Rappel des dispositions de l’article 841-1 du code civil : « Si le notaire commis pour établir l'état liquidatif se heurte à l'inertie d'un indivisaire, il peut le mettre en demeure, par acte extrajudiciaire, de se faire représenter. Faute pour l'indivisaire d'avoir constitué mandataire dans les trois mois de la mise en demeure, le notaire peut demander au juge de désigner toute personne qualifiée qui représentera le défaillant jusqu'à la réalisation complète des opérations. »

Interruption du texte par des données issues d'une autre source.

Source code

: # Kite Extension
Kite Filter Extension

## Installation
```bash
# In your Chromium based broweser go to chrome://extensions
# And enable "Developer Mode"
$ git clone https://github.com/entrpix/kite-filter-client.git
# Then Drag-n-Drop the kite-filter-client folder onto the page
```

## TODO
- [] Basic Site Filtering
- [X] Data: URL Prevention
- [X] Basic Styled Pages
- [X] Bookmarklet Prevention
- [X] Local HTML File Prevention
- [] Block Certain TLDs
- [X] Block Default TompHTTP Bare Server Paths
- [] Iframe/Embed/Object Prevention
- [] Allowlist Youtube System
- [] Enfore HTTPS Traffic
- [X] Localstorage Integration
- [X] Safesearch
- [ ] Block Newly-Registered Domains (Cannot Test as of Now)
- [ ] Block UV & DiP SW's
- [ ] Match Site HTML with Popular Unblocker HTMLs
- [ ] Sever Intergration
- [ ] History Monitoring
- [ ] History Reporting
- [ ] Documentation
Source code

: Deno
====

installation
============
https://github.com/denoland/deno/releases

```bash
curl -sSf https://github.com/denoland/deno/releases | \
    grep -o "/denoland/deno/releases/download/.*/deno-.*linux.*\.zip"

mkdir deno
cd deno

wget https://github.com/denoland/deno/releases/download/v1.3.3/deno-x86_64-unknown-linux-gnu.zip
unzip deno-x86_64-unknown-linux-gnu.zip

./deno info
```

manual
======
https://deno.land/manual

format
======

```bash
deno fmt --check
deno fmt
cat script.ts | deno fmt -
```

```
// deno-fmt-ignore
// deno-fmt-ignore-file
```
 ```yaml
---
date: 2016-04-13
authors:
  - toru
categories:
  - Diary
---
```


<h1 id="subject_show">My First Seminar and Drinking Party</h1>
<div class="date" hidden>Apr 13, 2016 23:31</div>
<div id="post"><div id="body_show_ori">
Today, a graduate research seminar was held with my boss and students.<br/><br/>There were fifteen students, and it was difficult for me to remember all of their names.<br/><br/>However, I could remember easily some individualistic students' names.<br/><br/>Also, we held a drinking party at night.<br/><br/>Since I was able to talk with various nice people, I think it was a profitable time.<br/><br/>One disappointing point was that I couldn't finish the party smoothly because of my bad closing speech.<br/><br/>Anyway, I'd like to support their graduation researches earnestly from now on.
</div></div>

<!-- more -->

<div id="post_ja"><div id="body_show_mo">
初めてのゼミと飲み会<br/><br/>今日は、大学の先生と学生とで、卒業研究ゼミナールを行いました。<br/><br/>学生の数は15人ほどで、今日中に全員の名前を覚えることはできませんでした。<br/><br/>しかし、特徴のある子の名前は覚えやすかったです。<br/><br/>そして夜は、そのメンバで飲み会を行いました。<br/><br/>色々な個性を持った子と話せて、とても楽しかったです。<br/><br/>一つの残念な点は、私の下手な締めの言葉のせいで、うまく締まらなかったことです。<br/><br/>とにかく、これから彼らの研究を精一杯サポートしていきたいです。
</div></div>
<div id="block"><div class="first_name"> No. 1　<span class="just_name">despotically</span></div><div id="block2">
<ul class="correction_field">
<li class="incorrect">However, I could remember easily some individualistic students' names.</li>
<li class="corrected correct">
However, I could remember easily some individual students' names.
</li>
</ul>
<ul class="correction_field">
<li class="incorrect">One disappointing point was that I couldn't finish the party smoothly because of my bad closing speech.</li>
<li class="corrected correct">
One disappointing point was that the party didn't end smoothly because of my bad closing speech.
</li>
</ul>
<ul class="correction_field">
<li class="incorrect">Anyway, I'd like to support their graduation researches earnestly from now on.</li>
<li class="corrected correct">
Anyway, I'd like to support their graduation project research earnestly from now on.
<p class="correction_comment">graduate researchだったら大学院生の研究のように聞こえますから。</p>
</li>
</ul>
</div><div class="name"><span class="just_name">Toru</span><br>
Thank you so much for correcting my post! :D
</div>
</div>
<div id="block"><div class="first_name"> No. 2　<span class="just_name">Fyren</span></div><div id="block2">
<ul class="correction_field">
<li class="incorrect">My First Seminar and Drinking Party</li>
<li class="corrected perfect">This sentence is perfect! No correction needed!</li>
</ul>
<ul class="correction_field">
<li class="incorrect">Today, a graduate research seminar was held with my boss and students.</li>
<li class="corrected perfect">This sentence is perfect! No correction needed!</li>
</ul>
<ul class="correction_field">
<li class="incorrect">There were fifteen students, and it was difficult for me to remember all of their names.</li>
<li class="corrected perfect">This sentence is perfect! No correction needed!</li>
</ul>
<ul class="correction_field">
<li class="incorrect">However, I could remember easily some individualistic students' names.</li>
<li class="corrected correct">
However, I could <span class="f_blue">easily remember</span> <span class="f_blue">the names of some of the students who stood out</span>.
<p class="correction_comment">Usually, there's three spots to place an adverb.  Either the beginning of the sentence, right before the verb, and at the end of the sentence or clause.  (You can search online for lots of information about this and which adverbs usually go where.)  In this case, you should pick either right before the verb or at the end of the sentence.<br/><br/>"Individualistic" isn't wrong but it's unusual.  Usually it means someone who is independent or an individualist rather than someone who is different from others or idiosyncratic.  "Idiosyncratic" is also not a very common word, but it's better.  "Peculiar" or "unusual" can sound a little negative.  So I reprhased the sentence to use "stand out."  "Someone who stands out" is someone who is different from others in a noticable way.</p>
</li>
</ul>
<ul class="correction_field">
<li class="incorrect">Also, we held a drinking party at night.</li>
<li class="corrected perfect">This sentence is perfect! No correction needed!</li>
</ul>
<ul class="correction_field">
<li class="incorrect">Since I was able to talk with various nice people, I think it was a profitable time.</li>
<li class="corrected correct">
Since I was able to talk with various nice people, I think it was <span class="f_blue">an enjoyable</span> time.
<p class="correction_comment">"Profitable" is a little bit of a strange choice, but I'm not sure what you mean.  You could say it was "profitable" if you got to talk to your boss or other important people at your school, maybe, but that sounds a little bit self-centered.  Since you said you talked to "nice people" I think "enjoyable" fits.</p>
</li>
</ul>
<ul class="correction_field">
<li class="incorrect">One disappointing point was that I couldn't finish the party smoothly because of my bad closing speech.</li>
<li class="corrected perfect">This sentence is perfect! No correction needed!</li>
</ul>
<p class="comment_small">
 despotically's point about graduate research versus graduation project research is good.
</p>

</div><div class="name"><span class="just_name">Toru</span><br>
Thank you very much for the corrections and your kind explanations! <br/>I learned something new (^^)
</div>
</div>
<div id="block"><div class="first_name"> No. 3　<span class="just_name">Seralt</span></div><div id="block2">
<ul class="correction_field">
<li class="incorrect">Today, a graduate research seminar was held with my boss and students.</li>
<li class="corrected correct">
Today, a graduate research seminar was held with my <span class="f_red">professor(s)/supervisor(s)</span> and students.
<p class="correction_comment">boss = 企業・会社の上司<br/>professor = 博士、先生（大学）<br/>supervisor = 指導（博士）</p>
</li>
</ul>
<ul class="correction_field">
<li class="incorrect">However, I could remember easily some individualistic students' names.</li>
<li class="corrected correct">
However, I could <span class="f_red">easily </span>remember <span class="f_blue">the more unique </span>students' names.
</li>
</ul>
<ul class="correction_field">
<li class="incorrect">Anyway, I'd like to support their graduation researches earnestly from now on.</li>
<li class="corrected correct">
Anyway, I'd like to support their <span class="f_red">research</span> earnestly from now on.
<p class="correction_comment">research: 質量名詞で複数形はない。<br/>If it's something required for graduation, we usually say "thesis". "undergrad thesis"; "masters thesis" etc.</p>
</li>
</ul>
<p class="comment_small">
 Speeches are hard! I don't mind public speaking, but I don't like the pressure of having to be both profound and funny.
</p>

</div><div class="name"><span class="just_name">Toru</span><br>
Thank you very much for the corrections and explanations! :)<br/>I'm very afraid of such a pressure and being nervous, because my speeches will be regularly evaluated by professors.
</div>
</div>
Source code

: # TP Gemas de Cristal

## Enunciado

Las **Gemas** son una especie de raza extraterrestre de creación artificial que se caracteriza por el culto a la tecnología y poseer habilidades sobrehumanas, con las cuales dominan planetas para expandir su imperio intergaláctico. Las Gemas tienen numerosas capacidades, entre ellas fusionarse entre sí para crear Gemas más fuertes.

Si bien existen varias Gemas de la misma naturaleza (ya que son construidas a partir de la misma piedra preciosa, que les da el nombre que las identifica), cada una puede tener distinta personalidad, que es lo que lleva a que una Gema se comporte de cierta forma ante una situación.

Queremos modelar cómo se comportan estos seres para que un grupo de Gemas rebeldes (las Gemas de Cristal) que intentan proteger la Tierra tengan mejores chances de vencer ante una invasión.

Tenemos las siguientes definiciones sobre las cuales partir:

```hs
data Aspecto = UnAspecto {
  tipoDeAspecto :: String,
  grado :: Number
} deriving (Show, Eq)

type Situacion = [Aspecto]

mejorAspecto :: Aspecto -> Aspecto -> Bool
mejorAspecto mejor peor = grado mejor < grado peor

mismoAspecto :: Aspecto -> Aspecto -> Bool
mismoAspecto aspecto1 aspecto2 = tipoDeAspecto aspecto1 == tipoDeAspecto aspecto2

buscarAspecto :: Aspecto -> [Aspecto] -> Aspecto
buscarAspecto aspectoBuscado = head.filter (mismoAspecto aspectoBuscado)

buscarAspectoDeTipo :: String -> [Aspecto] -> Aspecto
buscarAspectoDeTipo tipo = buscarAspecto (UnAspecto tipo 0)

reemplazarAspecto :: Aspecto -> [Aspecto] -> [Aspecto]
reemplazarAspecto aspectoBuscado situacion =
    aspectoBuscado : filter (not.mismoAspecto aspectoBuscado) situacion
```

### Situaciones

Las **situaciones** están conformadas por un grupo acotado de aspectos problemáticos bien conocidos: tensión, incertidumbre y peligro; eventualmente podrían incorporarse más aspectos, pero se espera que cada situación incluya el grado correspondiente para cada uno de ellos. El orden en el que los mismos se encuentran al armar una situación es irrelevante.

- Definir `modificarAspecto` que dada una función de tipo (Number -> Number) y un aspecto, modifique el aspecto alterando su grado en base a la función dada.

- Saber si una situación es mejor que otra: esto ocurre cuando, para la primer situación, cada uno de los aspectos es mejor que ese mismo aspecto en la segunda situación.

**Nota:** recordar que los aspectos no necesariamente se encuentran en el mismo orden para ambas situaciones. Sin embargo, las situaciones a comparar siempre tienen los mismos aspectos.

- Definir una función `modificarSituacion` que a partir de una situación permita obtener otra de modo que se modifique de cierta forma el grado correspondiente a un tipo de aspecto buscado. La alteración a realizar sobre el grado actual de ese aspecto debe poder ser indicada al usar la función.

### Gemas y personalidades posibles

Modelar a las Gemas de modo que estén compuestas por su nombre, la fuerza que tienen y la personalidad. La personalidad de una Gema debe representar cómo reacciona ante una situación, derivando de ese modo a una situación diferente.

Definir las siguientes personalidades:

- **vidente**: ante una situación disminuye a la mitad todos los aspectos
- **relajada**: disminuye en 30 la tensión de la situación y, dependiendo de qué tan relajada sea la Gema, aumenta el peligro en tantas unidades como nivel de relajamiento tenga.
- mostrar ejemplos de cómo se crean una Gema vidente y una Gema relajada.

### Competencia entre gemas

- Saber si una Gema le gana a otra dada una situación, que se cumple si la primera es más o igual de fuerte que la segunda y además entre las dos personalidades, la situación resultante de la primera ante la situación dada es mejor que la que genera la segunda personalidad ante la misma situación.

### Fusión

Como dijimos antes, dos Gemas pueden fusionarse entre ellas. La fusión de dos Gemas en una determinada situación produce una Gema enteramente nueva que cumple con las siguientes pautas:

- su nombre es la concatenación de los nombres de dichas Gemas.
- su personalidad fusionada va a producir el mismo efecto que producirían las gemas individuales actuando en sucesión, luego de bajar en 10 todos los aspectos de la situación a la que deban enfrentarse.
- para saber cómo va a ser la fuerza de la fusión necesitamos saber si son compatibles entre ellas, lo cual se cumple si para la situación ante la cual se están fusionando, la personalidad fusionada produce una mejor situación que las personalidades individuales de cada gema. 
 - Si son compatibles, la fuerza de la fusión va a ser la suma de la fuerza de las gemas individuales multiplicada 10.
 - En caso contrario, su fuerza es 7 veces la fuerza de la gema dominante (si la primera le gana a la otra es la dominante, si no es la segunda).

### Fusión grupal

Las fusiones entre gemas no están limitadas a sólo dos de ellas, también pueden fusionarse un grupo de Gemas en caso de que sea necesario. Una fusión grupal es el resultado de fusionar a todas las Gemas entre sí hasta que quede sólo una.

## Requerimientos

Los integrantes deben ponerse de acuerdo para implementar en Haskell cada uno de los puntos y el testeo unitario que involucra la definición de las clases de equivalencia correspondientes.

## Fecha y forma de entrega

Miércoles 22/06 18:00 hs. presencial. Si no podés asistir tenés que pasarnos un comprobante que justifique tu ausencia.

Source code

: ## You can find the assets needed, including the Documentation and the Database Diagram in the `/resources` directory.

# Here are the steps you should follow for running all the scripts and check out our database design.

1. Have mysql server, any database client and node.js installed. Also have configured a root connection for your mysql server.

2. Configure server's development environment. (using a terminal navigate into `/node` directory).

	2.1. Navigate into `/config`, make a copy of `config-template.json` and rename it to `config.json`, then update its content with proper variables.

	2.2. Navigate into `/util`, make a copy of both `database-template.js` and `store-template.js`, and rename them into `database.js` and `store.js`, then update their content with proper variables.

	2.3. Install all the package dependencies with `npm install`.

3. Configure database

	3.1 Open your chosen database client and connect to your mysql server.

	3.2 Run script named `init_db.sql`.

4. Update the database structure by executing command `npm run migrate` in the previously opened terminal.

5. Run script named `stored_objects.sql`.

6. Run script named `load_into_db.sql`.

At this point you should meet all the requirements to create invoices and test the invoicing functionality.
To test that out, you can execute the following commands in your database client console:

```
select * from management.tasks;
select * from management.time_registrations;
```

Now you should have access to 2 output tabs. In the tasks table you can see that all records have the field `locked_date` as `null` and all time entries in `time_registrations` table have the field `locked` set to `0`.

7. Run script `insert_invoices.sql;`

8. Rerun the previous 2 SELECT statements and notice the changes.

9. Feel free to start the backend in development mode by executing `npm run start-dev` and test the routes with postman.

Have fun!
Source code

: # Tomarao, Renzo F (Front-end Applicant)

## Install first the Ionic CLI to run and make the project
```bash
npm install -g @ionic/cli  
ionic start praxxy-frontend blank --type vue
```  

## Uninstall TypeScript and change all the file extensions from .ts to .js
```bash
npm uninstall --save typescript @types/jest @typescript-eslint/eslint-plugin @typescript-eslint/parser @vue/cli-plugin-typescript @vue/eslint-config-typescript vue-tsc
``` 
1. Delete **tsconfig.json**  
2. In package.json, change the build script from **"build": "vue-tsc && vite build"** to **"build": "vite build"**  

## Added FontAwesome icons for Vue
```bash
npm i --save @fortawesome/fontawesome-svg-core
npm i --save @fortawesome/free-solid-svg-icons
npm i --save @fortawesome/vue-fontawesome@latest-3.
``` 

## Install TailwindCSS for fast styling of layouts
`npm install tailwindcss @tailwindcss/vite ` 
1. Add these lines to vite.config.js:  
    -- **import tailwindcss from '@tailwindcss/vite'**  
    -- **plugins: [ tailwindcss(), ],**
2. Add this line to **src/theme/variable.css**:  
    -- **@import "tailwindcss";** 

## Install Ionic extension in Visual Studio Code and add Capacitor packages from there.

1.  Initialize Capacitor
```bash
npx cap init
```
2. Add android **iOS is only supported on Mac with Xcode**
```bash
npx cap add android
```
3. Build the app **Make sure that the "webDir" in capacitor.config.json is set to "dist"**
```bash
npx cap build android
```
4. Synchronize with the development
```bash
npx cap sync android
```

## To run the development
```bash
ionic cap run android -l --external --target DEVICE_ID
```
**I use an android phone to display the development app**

DIT que les dépens seront employés en frais de liquidation partage ;
REJETTE les demandes au titre de l’article 700 du code de procédure civile.
La présente décision a été signée par Madame Marianne JAMET, Première Vice-Présidente adjointe, Juge aux Affaires Familiales et par Madame Bettina MOREL, faisant fonction de Greffier.